* **Exercise goal**: Report each line of the data that has "theo" somewhere in it.

* **Study material**:
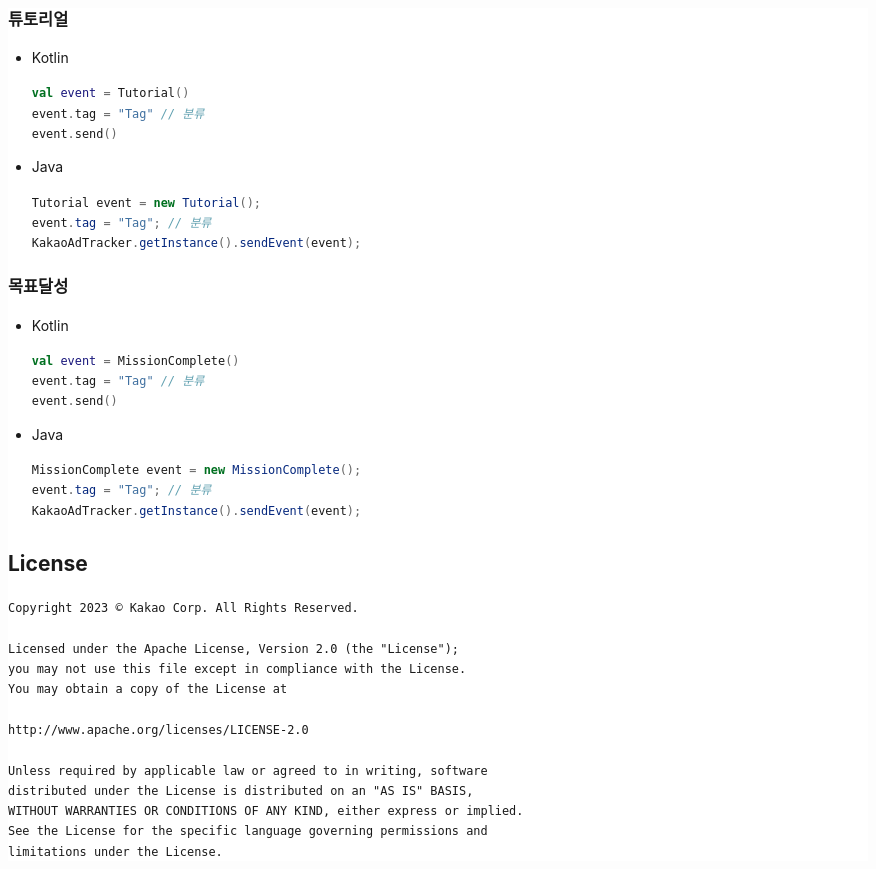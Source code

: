### 튜토리얼

* Kotlin
    ```kotlin
    val event = Tutorial()
    event.tag = "Tag" // 분류
    event.send()
    ```

* Java
    ```java
    Tutorial event = new Tutorial();
    event.tag = "Tag"; // 분류
    KakaoAdTracker.getInstance().sendEvent(event);
    ```

### 목표달성

* Kotlin
    ```kotlin
    val event = MissionComplete()
    event.tag = "Tag" // 분류
    event.send()
    ```

* Java
    ```java
    MissionComplete event = new MissionComplete();
    event.tag = "Tag"; // 분류
    KakaoAdTracker.getInstance().sendEvent(event);
    ```

## License

```
Copyright 2023 © Kakao Corp. All Rights Reserved.

Licensed under the Apache License, Version 2.0 (the "License");
you may not use this file except in compliance with the License.
You may obtain a copy of the License at

http://www.apache.org/licenses/LICENSE-2.0

Unless required by applicable law or agreed to in writing, software
distributed under the License is distributed on an "AS IS" BASIS,
WITHOUT WARRANTIES OR CONDITIONS OF ANY KIND, either express or implied.
See the License for the specific language governing permissions and
limitations under the License.
```
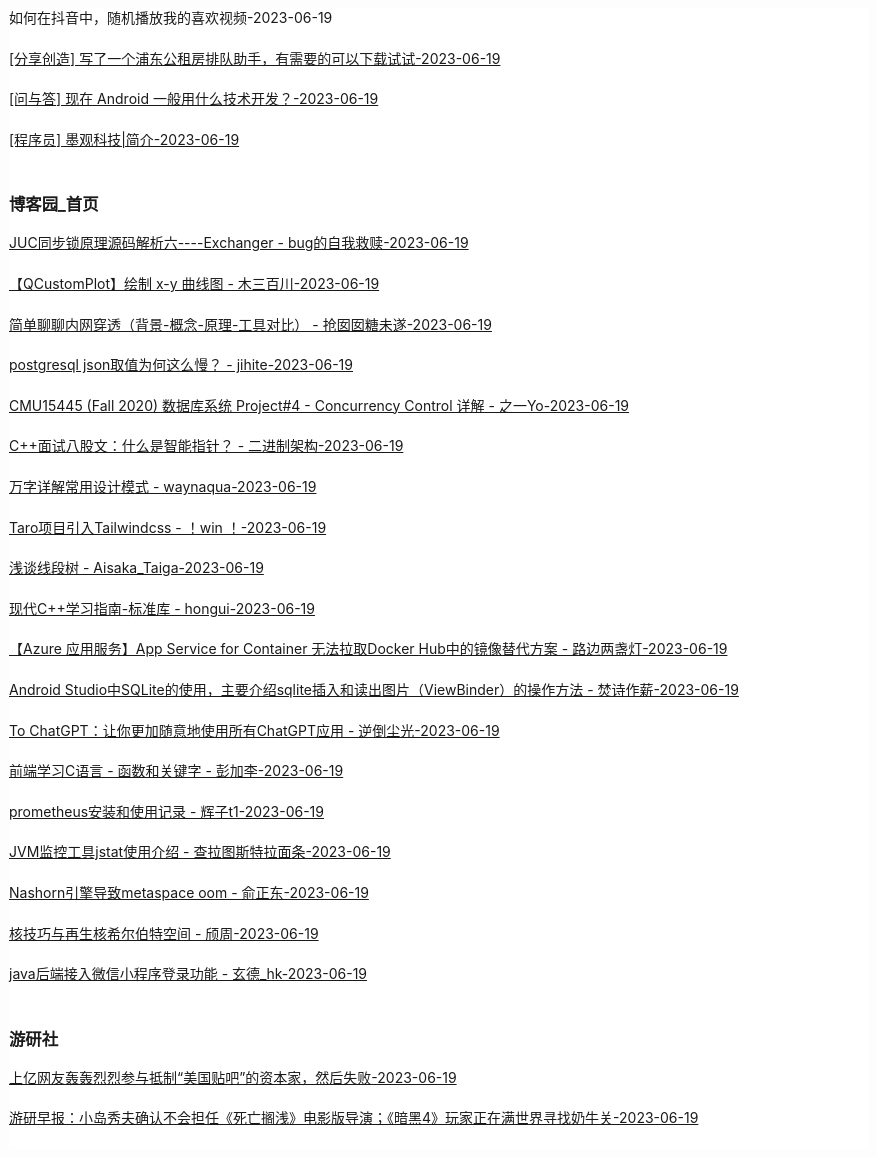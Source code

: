 如何在抖音中，随机播放我的喜欢视频-2023-06-19</a><br/><br/><a target=_blank rel=nofollow href="https://www.v2ex.com/t/950103#reply14" >[分享创造] 写了一个浦东公租房排队助手，有需要的可以下载试试-2023-06-19</a><br/><br/><a target=_blank rel=nofollow href="https://www.v2ex.com/t/950102#reply1" >[问与答] 现在 Android 一般用什么技术开发？-2023-06-19</a><br/><br/><a target=_blank rel=nofollow href="https://www.v2ex.com/t/950100#reply4" >[程序员] 墨观科技|简介-2023-06-19</a><br/><br/>









###  博客园_首页

<a target=_blank rel=nofollow href="https://www.cnblogs.com/selfsalvation/p/17492557.html" >JUC同步锁原理源码解析六----Exchanger - bug的自我救赎-2023-06-19</a><br/><br/><a target=_blank rel=nofollow href="https://www.cnblogs.com/young520/p/17492537.html" >【QCustomPlot】绘制 x-y 曲线图 - 木三百川-2023-06-19</a><br/><br/><a target=_blank rel=nofollow href="https://www.cnblogs.com/xiefengdaxia123/p/17492325.html" >简单聊聊内网穿透（背景-概念-原理-工具对比） - 抢囡囡糖未遂-2023-06-19</a><br/><br/><a target=_blank rel=nofollow href="https://www.cnblogs.com/kaituorensheng/p/17492413.html" >postgresql  json取值为何这么慢？ - jihite-2023-06-19</a><br/><br/><a target=_blank rel=nofollow href="https://www.cnblogs.com/zhiyiYo/p/17492487.html" >CMU15445 (Fall 2020) 数据库系统 Project#4 - Concurrency Control 详解 - 之一Yo-2023-06-19</a><br/><br/><a target=_blank rel=nofollow href="https://www.cnblogs.com/binarch/p/17492470.html" >C++面试八股文：什么是智能指针？ - 二进制架构-2023-06-19</a><br/><br/><a target=_blank rel=nofollow href="https://www.cnblogs.com/waynaqua/p/17492456.html" >万字详解常用设计模式 - waynaqua-2023-06-19</a><br/><br/><a target=_blank rel=nofollow href="https://www.cnblogs.com/xwwin/p/17492366.html" >Taro项目引入Tailwindcss - ！win ！-2023-06-19</a><br/><br/><a target=_blank rel=nofollow href="https://www.cnblogs.com/Multitree/p/17491842.html" >浅谈线段树 - Aisaka_Taiga-2023-06-19</a><br/><br/><a target=_blank rel=nofollow href="https://www.cnblogs.com/honguilee/p/17478635.html" >现代C++学习指南-标准库 - hongui-2023-06-19</a><br/><br/><a target=_blank rel=nofollow href="https://www.cnblogs.com/lulight/p/17492124.html" >【Azure 应用服务】App Service for Container 无法拉取Docker Hub中的镜像替代方案 - 路边两盏灯-2023-06-19</a><br/><br/><a target=_blank rel=nofollow href="https://www.cnblogs.com/zhangyiwen03/p/17471774.html" >Android Studio中SQLite的使用，主要介绍sqlite插入和读出图片（ViewBinder）的操作方法 - 焚诗作薪-2023-06-19</a><br/><br/><a target=_blank rel=nofollow href="https://www.cnblogs.com/simfg/p/17492064.html" >To ChatGPT：让你更加随意地使用所有ChatGPT应用 - 逆倒尘光-2023-06-19</a><br/><br/><a target=_blank rel=nofollow href="https://www.cnblogs.com/pengjiali/p/17492014.html" >前端学习C语言 - 函数和关键字 - 彭加李-2023-06-19</a><br/><br/><a target=_blank rel=nofollow href="https://www.cnblogs.com/huizit1/p/17492003.html" >prometheus安装和使用记录 - 辉子t1-2023-06-19</a><br/><br/><a target=_blank rel=nofollow href="https://www.cnblogs.com/silgen/p/17490764.html" >JVM监控工具jstat使用介绍 - 查拉图斯特拉面条-2023-06-19</a><br/><br/><a target=_blank rel=nofollow href="https://www.cnblogs.com/yudongdong/p/17491975.html" >Nashorn引擎导致metaspace oom - 俞正东-2023-06-19</a><br/><br/><a target=_blank rel=nofollow href="https://www.cnblogs.com/qizhou/p/17491302.html" >核技巧与再生核希尔伯特空间 - 颀周-2023-06-19</a><br/><br/><a target=_blank rel=nofollow href="https://www.cnblogs.com/xuande/p/17491919.html" >java后端接入微信小程序登录功能 - 玄德_hk-2023-06-19</a><br/><br/>







###  游研社

<a target=_blank rel=nofollow href="https://www.yystv.cn/p/10920" >上亿网友轰轰烈烈参与抵制“美国贴吧”的资本家，然后失败-2023-06-19</a><br/><br/><a target=_blank rel=nofollow href="https://www.yystv.cn/p/10919" >游研早报：小岛秀夫确认不会担任《死亡搁浅》电影版导演；《暗黑4》玩家正在满世界寻找奶牛关-2023-06-19</a><br/><br/>


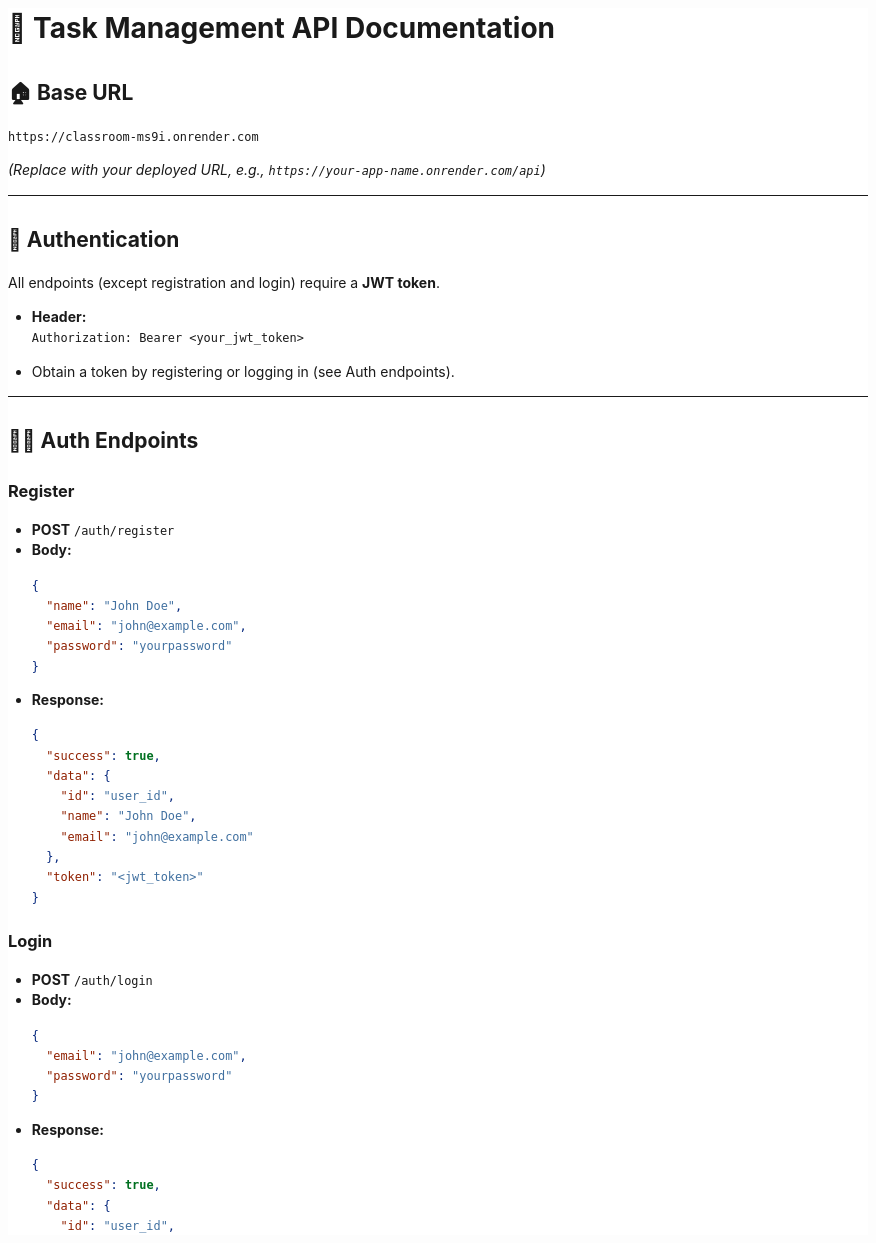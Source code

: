 # 📌 Task Management API Documentation

## 🏠 Base URL

```
https://classroom-ms9i.onrender.com
```
*(Replace with your deployed URL, e.g., `https://your-app-name.onrender.com/api`)*

---

## 🔐 Authentication

All endpoints (except registration and login) require a **JWT token**.

- **Header:**  
  `Authorization: Bearer <your_jwt_token>`

- Obtain a token by registering or logging in (see Auth endpoints).

---

## 🧑‍💻 Auth Endpoints

### Register

- **POST** `/auth/register`
- **Body:**
  ```json
  {
    "name": "John Doe",
    "email": "john@example.com",
    "password": "yourpassword"
  }
  ```
- **Response:**
  ```json
  {
    "success": true,
    "data": {
      "id": "user_id",
      "name": "John Doe",
      "email": "john@example.com"
    },
    "token": "<jwt_token>"
  }
  ```

### Login

- **POST** `/auth/login`
- **Body:**
  ```json
  {
    "email": "john@example.com",
    "password": "yourpassword"
  }
  ```
- **Response:**
  ```json
  {
    "success": true,
    "data": {
      "id": "user_id",
  ```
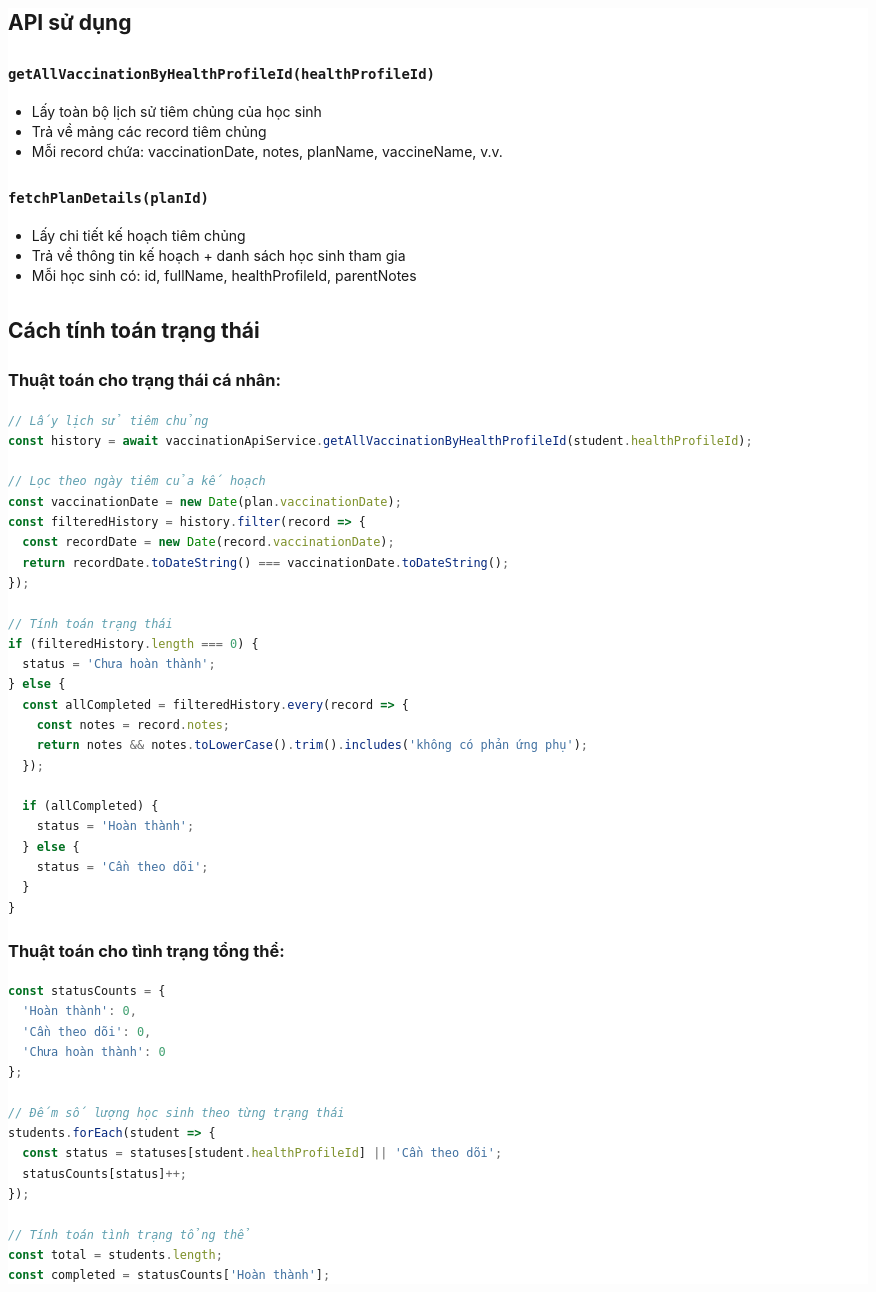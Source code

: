 ## API sử dụng

### `getAllVaccinationByHealthProfileId(healthProfileId)`
- Lấy toàn bộ lịch sử tiêm chủng của học sinh
- Trả về mảng các record tiêm chủng
- Mỗi record chứa: vaccinationDate, notes, planName, vaccineName, v.v.

### `fetchPlanDetails(planId)`
- Lấy chi tiết kế hoạch tiêm chủng
- Trả về thông tin kế hoạch + danh sách học sinh tham gia
- Mỗi học sinh có: id, fullName, healthProfileId, parentNotes

## Cách tính toán trạng thái

### Thuật toán cho trạng thái cá nhân:
```javascript
// Lấy lịch sử tiêm chủng
const history = await vaccinationApiService.getAllVaccinationByHealthProfileId(student.healthProfileId);

// Lọc theo ngày tiêm của kế hoạch
const vaccinationDate = new Date(plan.vaccinationDate);
const filteredHistory = history.filter(record => {
  const recordDate = new Date(record.vaccinationDate);
  return recordDate.toDateString() === vaccinationDate.toDateString();
});

// Tính toán trạng thái
if (filteredHistory.length === 0) {
  status = 'Chưa hoàn thành';
} else {
  const allCompleted = filteredHistory.every(record => {
    const notes = record.notes;
    return notes && notes.toLowerCase().trim().includes('không có phản ứng phụ');
  });
  
  if (allCompleted) {
    status = 'Hoàn thành';
  } else {
    status = 'Cần theo dõi';
  }
}
```

### Thuật toán cho tình trạng tổng thể:
```javascript
const statusCounts = {
  'Hoàn thành': 0,
  'Cần theo dõi': 0,
  'Chưa hoàn thành': 0
};

// Đếm số lượng học sinh theo từng trạng thái
students.forEach(student => {
  const status = statuses[student.healthProfileId] || 'Cần theo dõi';
  statusCounts[status]++;
});

// Tính toán tình trạng tổng thể
const total = students.length;
const completed = statusCounts['Hoàn thành'];
```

* **Task result**:
// Lọc theo ngày tiêm của kế hoạch
    status = 'Cần theo dõi';
  'Cần theo dõi': 0,
// Đếm số lượng học sinh theo từng trạng thái
  const status = statuses[student.healthProfileId] || 'Cần theo dõi';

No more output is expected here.